When you reach the line containing "Other hybrid solvers" in the entries below, begin reproducing lines exactly, and stop once the line containing "Both individually and" is done.
-=-=-=-=-
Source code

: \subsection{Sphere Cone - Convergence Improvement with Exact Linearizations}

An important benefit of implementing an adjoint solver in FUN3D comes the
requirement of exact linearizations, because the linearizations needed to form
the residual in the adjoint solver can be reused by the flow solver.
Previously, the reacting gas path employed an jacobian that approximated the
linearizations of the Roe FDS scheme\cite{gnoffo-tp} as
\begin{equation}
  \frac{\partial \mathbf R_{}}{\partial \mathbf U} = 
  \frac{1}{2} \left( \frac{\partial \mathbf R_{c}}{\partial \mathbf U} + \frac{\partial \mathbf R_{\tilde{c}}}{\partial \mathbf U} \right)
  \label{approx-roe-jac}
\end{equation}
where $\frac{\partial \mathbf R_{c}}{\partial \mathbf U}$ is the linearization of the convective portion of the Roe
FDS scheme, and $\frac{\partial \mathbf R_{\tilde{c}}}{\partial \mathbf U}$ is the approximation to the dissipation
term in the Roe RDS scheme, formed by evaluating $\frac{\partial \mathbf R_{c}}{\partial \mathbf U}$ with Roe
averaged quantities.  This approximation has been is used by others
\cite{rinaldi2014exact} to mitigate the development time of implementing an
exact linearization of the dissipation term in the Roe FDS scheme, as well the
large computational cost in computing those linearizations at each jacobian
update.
-=-=-=-=-
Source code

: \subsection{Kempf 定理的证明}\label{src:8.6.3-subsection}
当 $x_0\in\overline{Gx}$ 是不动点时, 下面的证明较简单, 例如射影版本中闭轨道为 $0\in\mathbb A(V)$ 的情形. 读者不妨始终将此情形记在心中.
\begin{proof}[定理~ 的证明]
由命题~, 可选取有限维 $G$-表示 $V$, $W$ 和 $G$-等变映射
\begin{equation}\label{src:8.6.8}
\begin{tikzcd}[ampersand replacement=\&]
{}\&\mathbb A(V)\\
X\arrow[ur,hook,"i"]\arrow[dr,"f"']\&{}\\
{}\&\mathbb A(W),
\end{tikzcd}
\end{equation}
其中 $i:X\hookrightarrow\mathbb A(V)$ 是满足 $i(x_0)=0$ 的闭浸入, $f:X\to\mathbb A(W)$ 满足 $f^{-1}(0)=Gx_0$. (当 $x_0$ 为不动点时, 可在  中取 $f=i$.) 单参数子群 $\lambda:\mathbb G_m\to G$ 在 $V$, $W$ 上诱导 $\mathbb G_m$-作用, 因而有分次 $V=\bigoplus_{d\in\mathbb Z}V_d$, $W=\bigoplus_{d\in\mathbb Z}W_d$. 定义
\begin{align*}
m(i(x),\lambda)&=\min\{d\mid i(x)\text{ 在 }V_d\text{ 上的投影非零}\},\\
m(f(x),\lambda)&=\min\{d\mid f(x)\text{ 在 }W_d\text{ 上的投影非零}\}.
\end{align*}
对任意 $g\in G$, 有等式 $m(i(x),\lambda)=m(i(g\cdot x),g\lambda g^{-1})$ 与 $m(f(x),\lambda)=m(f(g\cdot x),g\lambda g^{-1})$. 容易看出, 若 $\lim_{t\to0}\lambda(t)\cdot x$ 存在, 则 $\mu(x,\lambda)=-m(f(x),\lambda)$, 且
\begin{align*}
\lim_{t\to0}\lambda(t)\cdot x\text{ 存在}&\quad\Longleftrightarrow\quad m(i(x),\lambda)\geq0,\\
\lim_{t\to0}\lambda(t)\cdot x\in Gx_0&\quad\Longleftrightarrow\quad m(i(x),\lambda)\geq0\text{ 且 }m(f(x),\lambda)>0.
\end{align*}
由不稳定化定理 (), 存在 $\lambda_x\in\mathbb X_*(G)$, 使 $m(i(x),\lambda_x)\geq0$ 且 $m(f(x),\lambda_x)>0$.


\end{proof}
-=-=-=-=-
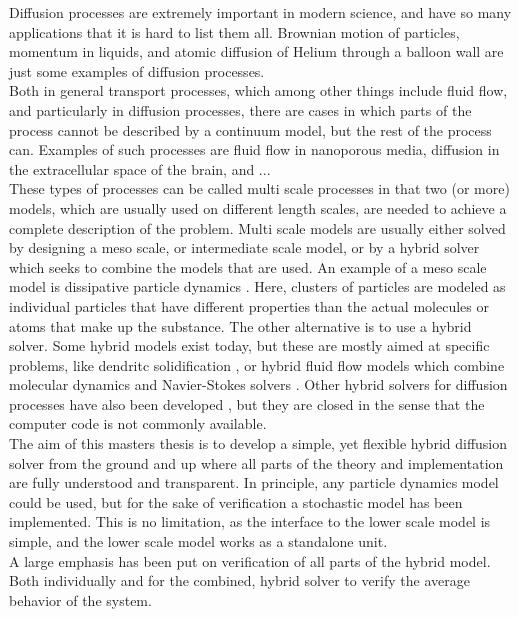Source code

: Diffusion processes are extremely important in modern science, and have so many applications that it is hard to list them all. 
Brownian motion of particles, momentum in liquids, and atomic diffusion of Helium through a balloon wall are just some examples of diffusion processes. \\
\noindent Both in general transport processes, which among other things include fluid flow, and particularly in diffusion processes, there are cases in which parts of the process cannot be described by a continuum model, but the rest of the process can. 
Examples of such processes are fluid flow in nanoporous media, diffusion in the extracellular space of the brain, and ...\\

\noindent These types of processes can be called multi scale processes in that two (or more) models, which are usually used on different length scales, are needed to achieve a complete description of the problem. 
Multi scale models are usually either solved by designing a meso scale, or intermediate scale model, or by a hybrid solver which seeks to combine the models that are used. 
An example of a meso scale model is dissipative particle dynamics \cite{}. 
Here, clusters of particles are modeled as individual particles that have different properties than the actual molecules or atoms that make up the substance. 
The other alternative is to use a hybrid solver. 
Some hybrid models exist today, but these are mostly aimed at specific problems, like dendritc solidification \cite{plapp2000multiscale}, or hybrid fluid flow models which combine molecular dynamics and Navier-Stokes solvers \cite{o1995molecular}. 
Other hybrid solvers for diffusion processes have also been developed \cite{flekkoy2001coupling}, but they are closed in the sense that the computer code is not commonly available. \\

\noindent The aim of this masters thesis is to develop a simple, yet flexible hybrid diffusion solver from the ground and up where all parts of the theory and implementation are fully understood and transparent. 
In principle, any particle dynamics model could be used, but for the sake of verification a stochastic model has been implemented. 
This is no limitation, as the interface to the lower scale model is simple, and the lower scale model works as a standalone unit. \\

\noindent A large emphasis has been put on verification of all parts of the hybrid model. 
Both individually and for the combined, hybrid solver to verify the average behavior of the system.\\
-=-=-=-=-
▶ [WRITTEN RESPONSE]:
Other hybrid solvers for diffusion processes have also been developed \cite{flekkoy2001coupling}, but they are closed in the sense that the computer code is not commonly available. \\

\noindent The aim of this masters thesis is to develop a simple, yet flexible hybrid diffusion solver from the ground and up where all parts of the theory and implementation are fully understood and transparent. 
In principle, any particle dynamics model could be used, but for the sake of verification a stochastic model has been implemented. 
This is no limitation, as the interface to the lower scale model is simple, and the lower scale model works as a standalone unit. \\

\noindent A large emphasis has been put on verification of all parts of the hybrid model. 
Both individually and for the combined, hybrid solver to verify the average behavior of the system.\\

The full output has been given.